Beer-Lambert Protein Concentration Calculator

Quantify protein concentration from absorbance and an extinction coefficient

Applies the Beer-Lambert law A = epsilon times c times l to compute protein or compound concentration from measured absorbance, extinction coefficient, and path length, with dilution correction and optional molar to mg/mL conversion. For spectrophotometry and proteomics. It runs free in your browser on Gera Tools, with nothing uploaded.

Last updated Source: Gera Tools

What is the Beer-Lambert law?

It states that absorbance equals the extinction coefficient times concentration times path length, written A equals epsilon c l. Rearranged, concentration equals absorbance divided by the coefficient times the path length, which is exactly what this calculator computes.

The Beer-Lambert law is the backbone of UV-Vis quantitation. Given an absorbance reading, an extinction coefficient, and a path length, this calculator returns the concentration of your protein or compound, corrects for dilution, and optionally converts a molar result to mg/mL.

How it works

The law states A = eps x c x l. Solving for concentration gives c = A / (eps x l). With a molar coefficient (inverse molar per centimetre) the answer comes out in moles per litre; with a mass coefficient (the absorbance of a 1 mg/mL solution over 1 cm) it comes out directly in mg/mL.

If you diluted before reading, the displayed value is multiplied by your dilution factor to give the original concentration. Supplying a molecular weight converts a molar result to mg/mL, since one molar of a species equals its molecular weight in grams per litre.

Worked example

A purified protein with a molar extinction coefficient of 43,824 read in a 1 cm cuvette at A280 of 0.85 has a concentration of 0.85 / (43824 x 1) = 1.94e-5 M, or 19.4 µM. If its molecular weight is 14,300 g/mol that is about 0.28 mg/mL.

Practical tips

Keep absorbance readings in the accurate range, roughly 0.1 to 1.0, by diluting samples that read too high. Always confirm the path length of microvolume instruments, which is often 0.1 cm rather than 1 cm. For proteins, derive the molar coefficient from the sequence using tryptophan, tyrosine, and cystine content rather than guessing.

Common sources of error in spectrophotometric quantitation

Path length errors are the most frequent mistake when moving between instrument types. Standard benchtop cuvettes use a 1 cm path; NanoDrop and similar microvolume instruments use paths as short as 0.1 mm. If you enter the wrong path length, the calculated concentration is off by the same factor. Always check the instrument documentation and confirm which path was in use before interpreting a result.

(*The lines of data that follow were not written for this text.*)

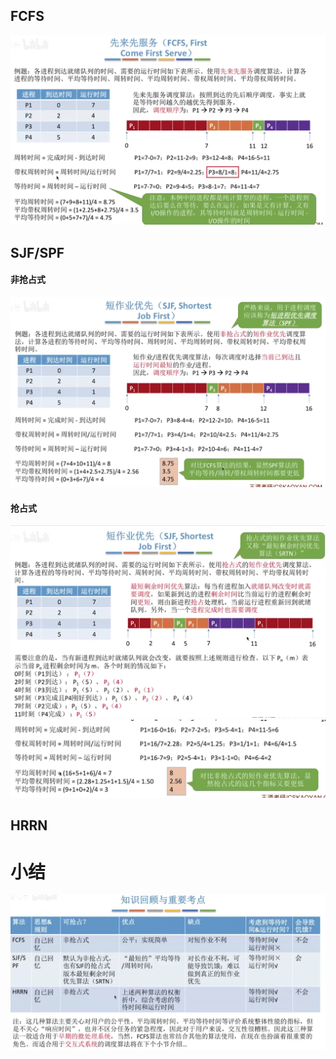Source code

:

## FCFS
![输入图片说明](/imgs/2025-09-11/Jc6o0xWLzM1Eq4if.png)
## SJF/SPF
#### 非抢占式
![输入图片说明](/imgs/2025-09-11/nzKyvXmWuFLVwBDw.png)
#### 抢占式
![输入图片说明](/imgs/2025-09-11/j6e9EKa7kVRm9Qrw.png)
![输入图片说明](/imgs/2025-09-11/wi9T2502KuJYF0Dv.png)
## HRRN

# 小结
![输入图片说明](/imgs/2025-09-11/pw3AC9gCEHci7Ijo.png)
<!--stackedit_data:
eyJoaXN0b3J5IjpbLTIzNDU1ODQwM119
-->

Linearity range. The Beer-Lambert law is only linear within a certain absorbance window. Below about A = 0.1 the signal-to-noise ratio becomes poor; above about A = 1.5–2.0 many instruments start to deviate from linearity because the detector saturates. Dilute samples that read high before trusting the result, and remeasure samples that read very low in a longer-path cuvette if possible.

Buffer and contaminant absorption. At A280, common laboratory contaminants absorb significantly. Nucleic acid contamination from cell lysis increases A260/A280, inflating your protein estimate. Some buffers absorb at or near 280 nm. If your extinction coefficient was derived for pure protein in a simple buffer, contamination from the preparation will cause a systematic overestimate of concentration. The A260/A280 ratio is a quick check: a pure protein preparation typically gives a ratio of 0.55 to 0.65; a ratio above 0.8 suggests nucleic acid contamination.

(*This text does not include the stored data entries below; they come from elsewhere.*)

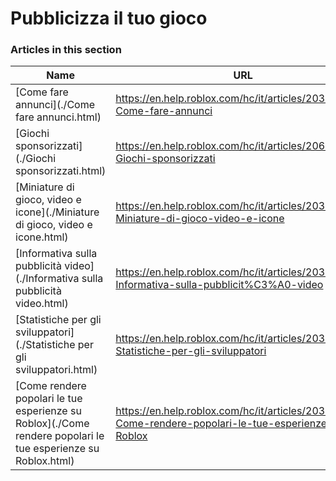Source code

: # Pubblicizza il tuo gioco  
### Articles in this section
Name|URL
-|-
[Come fare annunci](./Come fare annunci.html) |https://en.help.roblox.com/hc/it/articles/203313840-Come-fare-annunci
[Giochi sponsorizzati](./Giochi sponsorizzati.html) |https://en.help.roblox.com/hc/it/articles/206455923-Giochi-sponsorizzati
[Miniature di gioco, video e icone](./Miniature di gioco, video e icone.html) |https://en.help.roblox.com/hc/it/articles/203314060-Miniature-di-gioco-video-e-icone
[Informativa sulla pubblicità video](./Informativa sulla pubblicità video.html) |https://en.help.roblox.com/hc/it/articles/203312520-Informativa-sulla-pubblicit%C3%A0-video
[Statistiche per gli sviluppatori](./Statistiche per gli sviluppatori.html) |https://en.help.roblox.com/hc/it/articles/203314110-Statistiche-per-gli-sviluppatori
[Come rendere popolari le tue esperienze su Roblox](./Come rendere popolari le tue esperienze su Roblox.html) |https://en.help.roblox.com/hc/it/articles/203313420-Come-rendere-popolari-le-tue-esperienze-su-Roblox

Using the wrong extinction coefficient. Published extinction coefficients for proteins vary by source, and values derived from sequence (using the Pace method — counting Trp, Tyr, and disulfide bonds) are more reliable than older literature values for many proteins. For recombinant proteins, always use the sequence-derived value from ProtParam or an equivalent tool rather than a generic “IgG” or “albumin” coefficient unless you are measuring exactly that protein.

Dilution factor: when and how to apply it

If you diluted the sample 1:10 before reading (for example, 10 µL sample + 90 µL buffer), enter a dilution factor of 10. The calculator multiplies the result by 10 to recover the original concentration. This is the concentration of the stock solution, which is what you need for setting up experiments, preparing working dilutions, or reporting yield. Forgetting to account for dilution is a frequent cause of reported concentrations being an order of magnitude too low.